### WORK ITEM
Drop every image, then reproduce the data exactly as given.

EXERCISE MATERIAL section start

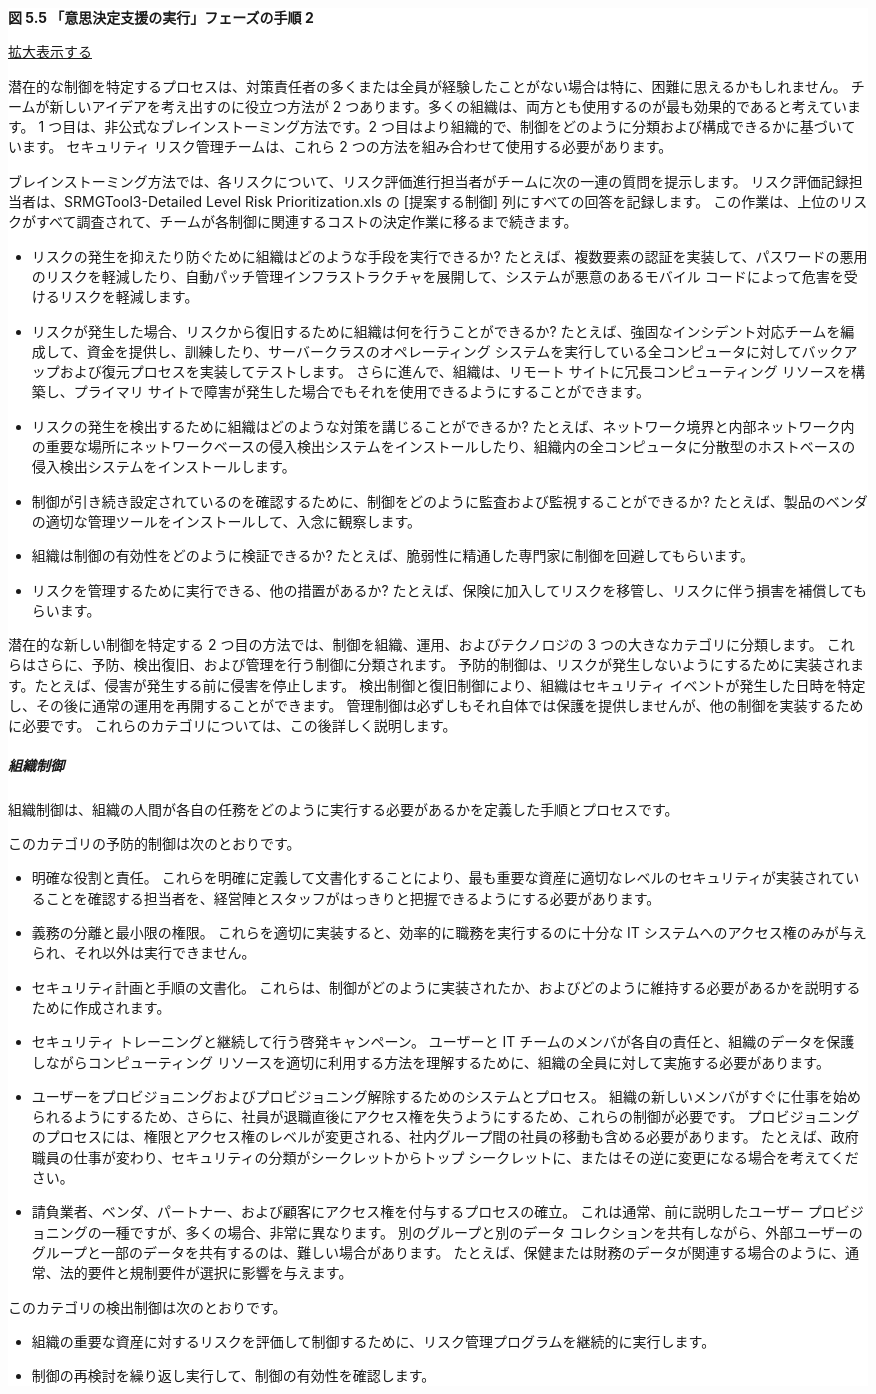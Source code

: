 **図 5.5 「意思決定支援の実行」フェーズの手順 2**
  
[拡大表示する](https://technet.microsoft.com/ja-jp/cc163155.rmch0505_big(ja-jp,technet.10).gif)
  
潜在的な制御を特定するプロセスは、対策責任者の多くまたは全員が経験したことがない場合は特に、困難に思えるかもしれません。 チームが新しいアイデアを考え出すのに役立つ方法が 2 つあります。多くの組織は、両方とも使用するのが最も効果的であると考えています。 1 つ目は、非公式なブレインストーミング方法です。2 つ目はより組織的で、制御をどのように分類および構成できるかに基づいています。 セキュリティ リスク管理チームは、これら 2 つの方法を組み合わせて使用する必要があります。
  
ブレインストーミング方法では、各リスクについて、リスク評価進行担当者がチームに次の一連の質問を提示します。 リスク評価記録担当者は、SRMGTool3-Detailed Level Risk Prioritization.xls の \[提案する制御\] 列にすべての回答を記録します。 この作業は、上位のリスクがすべて調査されて、チームが各制御に関連するコストの決定作業に移るまで続きます。
  
-   リスクの発生を抑えたり防ぐために組織はどのような手段を実行できるか? たとえば、複数要素の認証を実装して、パスワードの悪用のリスクを軽減したり、自動パッチ管理インフラストラクチャを展開して、システムが悪意のあるモバイル コードによって危害を受けるリスクを軽減します。
  
-   リスクが発生した場合、リスクから復旧するために組織は何を行うことができるか? たとえば、強固なインシデント対応チームを編成して、資金を提供し、訓練したり、サーバークラスのオペレーティング システムを実行している全コンピュータに対してバックアップおよび復元プロセスを実装してテストします。 さらに進んで、組織は、リモート サイトに冗長コンピューティング リソースを構築し、プライマリ サイトで障害が発生した場合でもそれを使用できるようにすることができます。
  
-   リスクの発生を検出するために組織はどのような対策を講じることができるか? たとえば、ネットワーク境界と内部ネットワーク内の重要な場所にネットワークベースの侵入検出システムをインストールしたり、組織内の全コンピュータに分散型のホストベースの侵入検出システムをインストールします。
  
-   制御が引き続き設定されているのを確認するために、制御をどのように監査および監視することができるか? たとえば、製品のベンダの適切な管理ツールをインストールして、入念に観察します。
  
-   組織は制御の有効性をどのように検証できるか? たとえば、脆弱性に精通した専門家に制御を回避してもらいます。
  
-   リスクを管理するために実行できる、他の措置があるか? たとえば、保険に加入してリスクを移管し、リスクに伴う損害を補償してもらいます。
  
潜在的な新しい制御を特定する 2 つ目の方法では、制御を組織、運用、およびテクノロジの 3 つの大きなカテゴリに分類します。 これらはさらに、予防、検出復旧、および管理を行う制御に分類されます。 予防的制御は、リスクが発生しないようにするために実装されます。たとえば、侵害が発生する前に侵害を停止します。 検出制御と復旧制御により、組織はセキュリティ イベントが発生した日時を特定し、その後に通常の運用を再開することができます。 管理制御は必ずしもそれ自体では保護を提供しませんが、他の制御を実装するために必要です。 これらのカテゴリについては、この後詳しく説明します。
  
##### 組織制御
  
組織制御は、組織の人間が各自の任務をどのように実行する必要があるかを定義した手順とプロセスです。
  
このカテゴリの予防的制御は次のとおりです。
  
-   明確な役割と責任。 これらを明確に定義して文書化することにより、最も重要な資産に適切なレベルのセキュリティが実装されていることを確認する担当者を、経営陣とスタッフがはっきりと把握できるようにする必要があります。
  
-   義務の分離と最小限の権限。 これらを適切に実装すると、効率的に職務を実行するのに十分な IT システムへのアクセス権のみが与えられ、それ以外は実行できません。
  
-   セキュリティ計画と手順の文書化。 これらは、制御がどのように実装されたか、およびどのように維持する必要があるかを説明するために作成されます。
  
-   セキュリティ トレーニングと継続して行う啓発キャンペーン。 ユーザーと IT チームのメンバが各自の責任と、組織のデータを保護しながらコンピューティング リソースを適切に利用する方法を理解するために、組織の全員に対して実施する必要があります。
  
-   ユーザーをプロビジョニングおよびプロビジョニング解除するためのシステムとプロセス。 組織の新しいメンバがすぐに仕事を始められるようにするため、さらに、社員が退職直後にアクセス権を失うようにするため、これらの制御が必要です。 プロビジョニングのプロセスには、権限とアクセス権のレベルが変更される、社内グループ間の社員の移動も含める必要があります。 たとえば、政府職員の仕事が変わり、セキュリティの分類がシークレットからトップ シークレットに、またはその逆に変更になる場合を考えてください。
  
-   請負業者、ベンダ、パートナー、および顧客にアクセス権を付与するプロセスの確立。 これは通常、前に説明したユーザー プロビジョニングの一種ですが、多くの場合、非常に異なります。 別のグループと別のデータ コレクションを共有しながら、外部ユーザーのグループと一部のデータを共有するのは、難しい場合があります。 たとえば、保健または財務のデータが関連する場合のように、通常、法的要件と規制要件が選択に影響を与えます。
  
このカテゴリの検出制御は次のとおりです。
  
-   組織の重要な資産に対するリスクを評価して制御するために、リスク管理プログラムを継続的に実行します。
  
-   制御の再検討を繰り返し実行して、制御の有効性を確認します。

EXERCISE MATERIAL section end

### RESPONSE AREA
Source code

: **図 5.5 「意思決定支援の実行」フェーズの手順 2**
  
[拡大表示する](https://technet.microsoft.com/ja-jp/cc163155.rmch0505_big(ja-jp,technet.10).gif)
  
潜在的な制御を特定するプロセスは、対策責任者の多くまたは全員が経験したことがない場合は特に、困難に思えるかもしれません。 チームが新しいアイデアを考え出すのに役立つ方法が 2 つあります。多くの組織は、両方とも使用するのが最も効果的であると考えています。 1 つ目は、非公式なブレインストーミング方法です。2 つ目はより組織的で、制御をどのように分類および構成できるかに基づいています。 セキュリティ リスク管理チームは、これら 2 つの方法を組み合わせて使用する必要があります。
  
ブレインストーミング方法では、各リスクについて、リスク評価進行担当者がチームに次の一連の質問を提示します。 リスク評価記録担当者は、SRMGTool3-Detailed Level Risk Prioritization.xls の \[提案する制御\] 列にすべての回答を記録します。 この作業は、上位のリスクがすべて調査されて、チームが各制御に関連するコストの決定作業に移るまで続きます。
  
-   リスクの発生を抑えたり防ぐために組織はどのような手段を実行できるか? たとえば、複数要素の認証を実装して、パスワードの悪用のリスクを軽減したり、自動パッチ管理インフラストラクチャを展開して、システムが悪意のあるモバイル コードによって危害を受けるリスクを軽減します。
  
-   リスクが発生した場合、リスクから復旧するために組織は何を行うことができるか? たとえば、強固なインシデント対応チームを編成して、資金を提供し、訓練したり、サーバークラスのオペレーティング システムを実行している全コンピュータに対してバックアップおよび復元プロセスを実装してテストします。 さらに進んで、組織は、リモート サイトに冗長コンピューティング リソースを構築し、プライマリ サイトで障害が発生した場合でもそれを使用できるようにすることができます。
  
-   リスクの発生を検出するために組織はどのような対策を講じることができるか? たとえば、ネットワーク境界と内部ネットワーク内の重要な場所にネットワークベースの侵入検出システムをインストールしたり、組織内の全コンピュータに分散型のホストベースの侵入検出システムをインストールします。
  
-   制御が引き続き設定されているのを確認するために、制御をどのように監査および監視することができるか? たとえば、製品のベンダの適切な管理ツールをインストールして、入念に観察します。
  
-   組織は制御の有効性をどのように検証できるか? たとえば、脆弱性に精通した専門家に制御を回避してもらいます。
  
-   リスクを管理するために実行できる、他の措置があるか? たとえば、保険に加入してリスクを移管し、リスクに伴う損害を補償してもらいます。
  
潜在的な新しい制御を特定する 2 つ目の方法では、制御を組織、運用、およびテクノロジの 3 つの大きなカテゴリに分類します。 これらはさらに、予防、検出復旧、および管理を行う制御に分類されます。 予防的制御は、リスクが発生しないようにするために実装されます。たとえば、侵害が発生する前に侵害を停止します。 検出制御と復旧制御により、組織はセキュリティ イベントが発生した日時を特定し、その後に通常の運用を再開することができます。 管理制御は必ずしもそれ自体では保護を提供しませんが、他の制御を実装するために必要です。 これらのカテゴリについては、この後詳しく説明します。
  
##### 組織制御
  
組織制御は、組織の人間が各自の任務をどのように実行する必要があるかを定義した手順とプロセスです。
  
このカテゴリの予防的制御は次のとおりです。
  
-   明確な役割と責任。 これらを明確に定義して文書化することにより、最も重要な資産に適切なレベルのセキュリティが実装されていることを確認する担当者を、経営陣とスタッフがはっきりと把握できるようにする必要があります。
  
-   義務の分離と最小限の権限。 これらを適切に実装すると、効率的に職務を実行するのに十分な IT システムへのアクセス権のみが与えられ、それ以外は実行できません。
  
-   セキュリティ計画と手順の文書化。 これらは、制御がどのように実装されたか、およびどのように維持する必要があるかを説明するために作成されます。
  
-   セキュリティ トレーニングと継続して行う啓発キャンペーン。 ユーザーと IT チームのメンバが各自の責任と、組織のデータを保護しながらコンピューティング リソースを適切に利用する方法を理解するために、組織の全員に対して実施する必要があります。
  
-   ユーザーをプロビジョニングおよびプロビジョニング解除するためのシステムとプロセス。 組織の新しいメンバがすぐに仕事を始められるようにするため、さらに、社員が退職直後にアクセス権を失うようにするため、これらの制御が必要です。 プロビジョニングのプロセスには、権限とアクセス権のレベルが変更される、社内グループ間の社員の移動も含める必要があります。 たとえば、政府職員の仕事が変わり、セキュリティの分類がシークレットからトップ シークレットに、またはその逆に変更になる場合を考えてください。
  
-   請負業者、ベンダ、パートナー、および顧客にアクセス権を付与するプロセスの確立。 これは通常、前に説明したユーザー プロビジョニングの一種ですが、多くの場合、非常に異なります。 別のグループと別のデータ コレクションを共有しながら、外部ユーザーのグループと一部のデータを共有するのは、難しい場合があります。 たとえば、保健または財務のデータが関連する場合のように、通常、法的要件と規制要件が選択に影響を与えます。
  
このカテゴリの検出制御は次のとおりです。
  
-   組織の重要な資産に対するリスクを評価して制御するために、リスク管理プログラムを継続的に実行します。
  
-   制御の再検討を繰り返し実行して、制御の有効性を確認します。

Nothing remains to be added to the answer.